Open jaydenmilne opened 5 years ago

jaydenmilne commented 5 years ago

Josh did some initial investigations, and it wasn't hard to get Holodeck running on OSX. We should look into porting Holodeck to OSX and providing binaries for it.

jaydenmilne commented 5 years ago

So it seems OSX support is going to be a lot bigger of a pain than we thought.

The APIs around shared memory and semaphores is similar, but subtly different than Linux. Most of them we can work around, but the tricky one is the 30 character name size limit on semaphore/shared memory names.

Even without a GUID and shortening the prefix of the names considerably, we can still go over that limit with things like '/HLDK_MEM_uav0_RGBCamera_sensor_data'’. To make matters worse, those names are user defined, so if a user gave a really long name like UnmannedAerialVehicle0 or gave a sensor a long name in a config file it would fall over and die on OSX, which doesn't make for a very good user experience.

We would either have to (in order of difficulty):

  1. Use short names in config files and only allow one instance of Holodeck at once, and pray we never go over the limit

    This would mean you couldn't use Holodeck for serious training on OSX, only for debugging or developing. This might be acceptable.
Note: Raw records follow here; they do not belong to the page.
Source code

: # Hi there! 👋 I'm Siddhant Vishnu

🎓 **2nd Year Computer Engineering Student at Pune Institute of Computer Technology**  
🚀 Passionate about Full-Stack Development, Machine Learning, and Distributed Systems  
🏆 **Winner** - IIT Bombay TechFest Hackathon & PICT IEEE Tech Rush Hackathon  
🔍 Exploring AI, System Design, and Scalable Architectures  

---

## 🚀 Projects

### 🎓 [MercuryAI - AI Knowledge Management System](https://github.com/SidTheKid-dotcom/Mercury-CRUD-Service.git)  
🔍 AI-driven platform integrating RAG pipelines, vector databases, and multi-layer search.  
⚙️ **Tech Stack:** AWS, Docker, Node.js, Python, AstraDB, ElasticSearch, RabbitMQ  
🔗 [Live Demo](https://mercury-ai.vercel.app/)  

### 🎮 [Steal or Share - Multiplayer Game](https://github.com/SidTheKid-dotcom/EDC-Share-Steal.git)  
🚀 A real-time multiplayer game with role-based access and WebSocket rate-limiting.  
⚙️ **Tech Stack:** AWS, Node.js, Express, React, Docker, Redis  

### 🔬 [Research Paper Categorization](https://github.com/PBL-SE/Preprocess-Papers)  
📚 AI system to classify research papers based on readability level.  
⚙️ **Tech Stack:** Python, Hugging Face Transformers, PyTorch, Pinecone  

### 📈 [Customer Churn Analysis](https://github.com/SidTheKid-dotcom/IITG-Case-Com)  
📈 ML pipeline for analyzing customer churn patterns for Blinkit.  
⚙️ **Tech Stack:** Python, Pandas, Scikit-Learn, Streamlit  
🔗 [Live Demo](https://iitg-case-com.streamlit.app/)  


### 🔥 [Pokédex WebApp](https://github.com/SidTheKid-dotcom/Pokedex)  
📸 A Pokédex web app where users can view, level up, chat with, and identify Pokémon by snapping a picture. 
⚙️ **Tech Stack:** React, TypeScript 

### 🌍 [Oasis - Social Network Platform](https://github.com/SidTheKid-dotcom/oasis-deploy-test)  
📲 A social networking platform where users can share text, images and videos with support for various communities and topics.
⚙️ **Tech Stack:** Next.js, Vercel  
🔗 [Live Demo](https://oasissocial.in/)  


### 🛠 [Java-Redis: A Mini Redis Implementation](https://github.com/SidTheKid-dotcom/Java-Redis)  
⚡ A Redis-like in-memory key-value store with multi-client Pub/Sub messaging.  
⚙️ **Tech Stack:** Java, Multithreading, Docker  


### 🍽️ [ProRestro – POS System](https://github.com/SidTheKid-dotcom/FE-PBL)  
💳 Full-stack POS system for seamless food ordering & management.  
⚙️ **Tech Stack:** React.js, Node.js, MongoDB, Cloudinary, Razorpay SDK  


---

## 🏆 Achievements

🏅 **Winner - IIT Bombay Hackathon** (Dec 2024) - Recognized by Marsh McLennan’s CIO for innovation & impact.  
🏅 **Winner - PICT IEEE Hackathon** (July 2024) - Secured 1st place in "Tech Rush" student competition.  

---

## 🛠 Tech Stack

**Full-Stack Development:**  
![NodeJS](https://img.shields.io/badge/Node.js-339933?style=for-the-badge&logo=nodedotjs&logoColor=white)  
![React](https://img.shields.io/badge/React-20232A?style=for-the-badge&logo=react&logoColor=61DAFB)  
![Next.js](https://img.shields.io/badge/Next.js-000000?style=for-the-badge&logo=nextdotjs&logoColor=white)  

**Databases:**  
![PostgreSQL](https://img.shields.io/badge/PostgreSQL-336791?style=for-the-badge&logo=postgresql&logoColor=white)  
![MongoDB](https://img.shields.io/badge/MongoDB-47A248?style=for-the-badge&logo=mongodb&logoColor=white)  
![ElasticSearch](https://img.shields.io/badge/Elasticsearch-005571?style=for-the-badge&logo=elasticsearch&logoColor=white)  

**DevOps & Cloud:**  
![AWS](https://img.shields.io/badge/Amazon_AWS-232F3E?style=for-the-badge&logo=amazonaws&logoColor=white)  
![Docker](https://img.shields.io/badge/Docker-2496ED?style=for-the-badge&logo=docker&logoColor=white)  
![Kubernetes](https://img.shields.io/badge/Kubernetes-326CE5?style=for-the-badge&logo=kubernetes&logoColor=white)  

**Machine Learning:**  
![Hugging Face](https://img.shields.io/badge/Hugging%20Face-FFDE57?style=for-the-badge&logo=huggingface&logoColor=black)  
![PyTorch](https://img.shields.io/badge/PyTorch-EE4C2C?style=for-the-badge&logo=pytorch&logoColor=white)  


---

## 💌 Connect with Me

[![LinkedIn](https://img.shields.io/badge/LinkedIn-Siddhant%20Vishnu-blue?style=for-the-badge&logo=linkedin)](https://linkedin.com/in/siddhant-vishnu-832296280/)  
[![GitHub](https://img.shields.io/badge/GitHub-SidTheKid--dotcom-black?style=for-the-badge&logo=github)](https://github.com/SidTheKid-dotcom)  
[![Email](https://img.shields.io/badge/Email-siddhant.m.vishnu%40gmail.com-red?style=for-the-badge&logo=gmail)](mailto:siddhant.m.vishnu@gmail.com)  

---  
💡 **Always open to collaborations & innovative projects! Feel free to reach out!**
  2. Rework the naming scheme

    We could have some back and forth communication between the engine and the client to negotiate names, since 30 characters really is plenty of entropy. We would have to have a way for the client and engine to agree something like /H1924829_A953 corresponds to '/HLDK_MEM_uav0_RGBCamera_sensor_data'’

  3. Use something other than POSIX shared memory and semaphores on MacOS

    Apple encourages OSX developers to use something other than POSIX, we could look into that and see if we could make wrappers around those APIs

jaydenmilne commented 5 years ago

Thinking about it, I thin our best bet is to

  1. Calculate what the the sensor name would be, ie /asdk3-zUUID-HLDK_MEM_uav0_RGBCamera_sensor_data
  2. Hash that string (ie MD5, SHA-1/256)
  3. Truncate the string to 25 characters or so
  4. Use the truncated string as the memory / semaphore name

The chances of having a collision are very slim, would still allow users to use whatever names they wanted, and would allow multiple copies at once.